§ WORK INSTRUCTIONS:
Could you give the number of lines in the entries below that contain the word "Orchestra"? Only the number is wanted.

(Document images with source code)

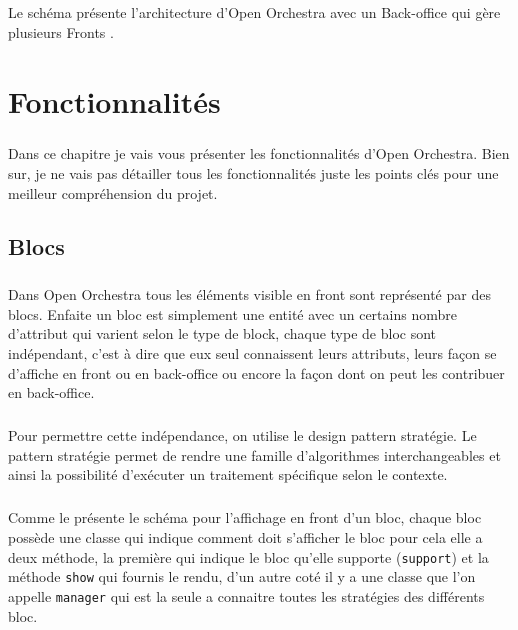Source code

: 	    \paragraph{}	
		Le schéma présente l'architecture d'Open Orchestra avec un \og Back-office \fg{} qui gère plusieurs \og Fronts \fg{}.
   
\chapter{Fonctionnalités}
	    \paragraph{}
	    Dans ce chapitre je vais vous présenter les fonctionnalités d'Open Orchestra. Bien sur, je ne vais pas détailler tous les fonctionnalités juste les points clés pour une meilleur compréhension du projet.
	      \section{Blocs}  
	       \paragraph{}
	      Dans Open Orchestra tous les éléments visible en front sont représenté par des blocs. Enfaite un bloc est simplement une entité avec un certains nombre d'attribut qui varient selon le type de block, chaque type de bloc sont indépendant, c'est à dire que eux seul connaissent leurs attributs, leurs façon se d'affiche en front ou en back-office ou encore la façon dont on peut les contribuer en back-office. 
	       \paragraph{}
	       Pour permettre cette indépendance, on utilise le design pattern stratégie. Le pattern stratégie permet de rendre une famille d'algorithmes interchangeables et ainsi la possibilité d'exécuter un traitement spécifique selon le contexte.

          \paragraph{}
	       Comme le présente le schéma  pour l'affichage en front d'un bloc, chaque bloc possède une classe qui indique comment doit s'afficher le bloc pour cela elle a deux méthode, la première qui indique le bloc qu'elle supporte (\verb?support?) et la méthode \verb?show? qui fournis le rendu, d'un autre coté il y a une classe que l'on appelle \verb?manager?  qui est la seule a connaitre toutes les stratégies des différents bloc.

§ OUTPUT FOR THIS TASK:
3